[Start of section]
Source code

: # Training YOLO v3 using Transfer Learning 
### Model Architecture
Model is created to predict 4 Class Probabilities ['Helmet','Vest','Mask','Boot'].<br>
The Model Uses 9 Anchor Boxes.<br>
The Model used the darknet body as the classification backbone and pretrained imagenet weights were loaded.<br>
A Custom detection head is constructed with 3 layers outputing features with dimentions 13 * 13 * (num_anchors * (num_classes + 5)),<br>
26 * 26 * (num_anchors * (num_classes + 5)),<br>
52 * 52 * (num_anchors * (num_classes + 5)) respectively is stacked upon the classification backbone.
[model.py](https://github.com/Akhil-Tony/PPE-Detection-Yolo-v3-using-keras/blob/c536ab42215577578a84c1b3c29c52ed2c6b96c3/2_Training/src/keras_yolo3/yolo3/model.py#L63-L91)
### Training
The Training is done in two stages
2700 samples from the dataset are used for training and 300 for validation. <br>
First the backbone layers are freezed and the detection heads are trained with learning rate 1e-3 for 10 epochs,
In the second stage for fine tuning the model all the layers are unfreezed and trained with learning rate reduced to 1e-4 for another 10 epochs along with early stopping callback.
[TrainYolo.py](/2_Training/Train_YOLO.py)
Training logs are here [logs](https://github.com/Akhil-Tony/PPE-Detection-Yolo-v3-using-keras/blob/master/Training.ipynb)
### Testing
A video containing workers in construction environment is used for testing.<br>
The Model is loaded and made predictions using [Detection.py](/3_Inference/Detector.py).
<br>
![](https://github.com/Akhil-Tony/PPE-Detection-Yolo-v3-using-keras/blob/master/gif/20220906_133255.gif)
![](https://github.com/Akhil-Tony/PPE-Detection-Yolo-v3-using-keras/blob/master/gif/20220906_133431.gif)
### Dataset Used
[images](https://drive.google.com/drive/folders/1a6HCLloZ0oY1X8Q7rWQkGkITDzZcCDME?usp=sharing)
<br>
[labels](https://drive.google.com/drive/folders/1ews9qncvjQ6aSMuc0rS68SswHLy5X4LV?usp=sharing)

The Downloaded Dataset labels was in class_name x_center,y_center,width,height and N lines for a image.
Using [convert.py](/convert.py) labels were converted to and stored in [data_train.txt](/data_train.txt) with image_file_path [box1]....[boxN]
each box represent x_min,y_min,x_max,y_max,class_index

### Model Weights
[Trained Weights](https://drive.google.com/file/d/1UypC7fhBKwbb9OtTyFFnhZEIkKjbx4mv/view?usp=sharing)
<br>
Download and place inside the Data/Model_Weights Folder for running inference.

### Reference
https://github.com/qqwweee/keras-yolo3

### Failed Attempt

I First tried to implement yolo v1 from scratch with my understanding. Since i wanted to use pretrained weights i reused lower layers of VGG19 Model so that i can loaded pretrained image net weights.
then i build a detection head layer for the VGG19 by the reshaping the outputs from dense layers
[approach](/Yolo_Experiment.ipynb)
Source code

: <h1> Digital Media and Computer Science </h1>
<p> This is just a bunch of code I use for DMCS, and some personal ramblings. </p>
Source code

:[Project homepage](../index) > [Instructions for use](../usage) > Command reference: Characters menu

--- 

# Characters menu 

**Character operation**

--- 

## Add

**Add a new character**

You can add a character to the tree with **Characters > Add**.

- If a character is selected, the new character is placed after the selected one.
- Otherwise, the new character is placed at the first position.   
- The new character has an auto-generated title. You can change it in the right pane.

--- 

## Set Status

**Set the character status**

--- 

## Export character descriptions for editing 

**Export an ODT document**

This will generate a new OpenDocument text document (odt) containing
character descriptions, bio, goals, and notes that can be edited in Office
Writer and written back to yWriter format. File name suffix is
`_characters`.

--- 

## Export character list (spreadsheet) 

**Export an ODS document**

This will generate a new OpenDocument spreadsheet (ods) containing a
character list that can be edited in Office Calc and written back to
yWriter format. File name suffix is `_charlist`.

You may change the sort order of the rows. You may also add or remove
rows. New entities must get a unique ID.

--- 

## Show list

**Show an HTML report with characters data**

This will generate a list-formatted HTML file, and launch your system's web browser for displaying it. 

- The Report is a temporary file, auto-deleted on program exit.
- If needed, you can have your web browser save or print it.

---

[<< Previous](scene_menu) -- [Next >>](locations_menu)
[End of section]
Requirement: Using the listing above, return word for word each line from the one that has "First the backbone" through the one that has "I First tried", and no line outside that range.

Solved problem:
First the backbone layers are freezed and the detection heads are trained with learning rate 1e-3 for 10 epochs,
In the second stage for fine tuning the model all the layers are unfreezed and trained with learning rate reduced to 1e-4 for another 10 epochs along with early stopping callback.
[TrainYolo.py](/2_Training/Train_YOLO.py)
Training logs are here [logs](https://github.com/Akhil-Tony/PPE-Detection-Yolo-v3-using-keras/blob/master/Training.ipynb)
### Testing
A video containing workers in construction environment is used for testing.<br>
The Model is loaded and made predictions using [Detection.py](/3_Inference/Detector.py).
<br>
![](https://github.com/Akhil-Tony/PPE-Detection-Yolo-v3-using-keras/blob/master/gif/20220906_133255.gif)
![](https://github.com/Akhil-Tony/PPE-Detection-Yolo-v3-using-keras/blob/master/gif/20220906_133431.gif)
### Dataset Used
[images](https://drive.google.com/drive/folders/1a6HCLloZ0oY1X8Q7rWQkGkITDzZcCDME?usp=sharing)
<br>
[labels](https://drive.google.com/drive/folders/1ews9qncvjQ6aSMuc0rS68SswHLy5X4LV?usp=sharing)

The Downloaded Dataset labels was in class_name x_center,y_center,width,height and N lines for a image.
Using [convert.py](/convert.py) labels were converted to and stored in [data_train.txt](/data_train.txt) with image_file_path [box1]....[boxN]
each box represent x_min,y_min,x_max,y_max,class_index

### Model Weights
[Trained Weights](https://drive.google.com/file/d/1UypC7fhBKwbb9OtTyFFnhZEIkKjbx4mv/view?usp=sharing)
<br>
Download and place inside the Data/Model_Weights Folder for running inference.

### Reference
https://github.com/qqwweee/keras-yolo3

### Failed Attempt

I First tried to implement yolo v1 from scratch with my understanding. Since i wanted to use pretrained weights i reused lower layers of VGG19 Model so that i can loaded pretrained image net weights.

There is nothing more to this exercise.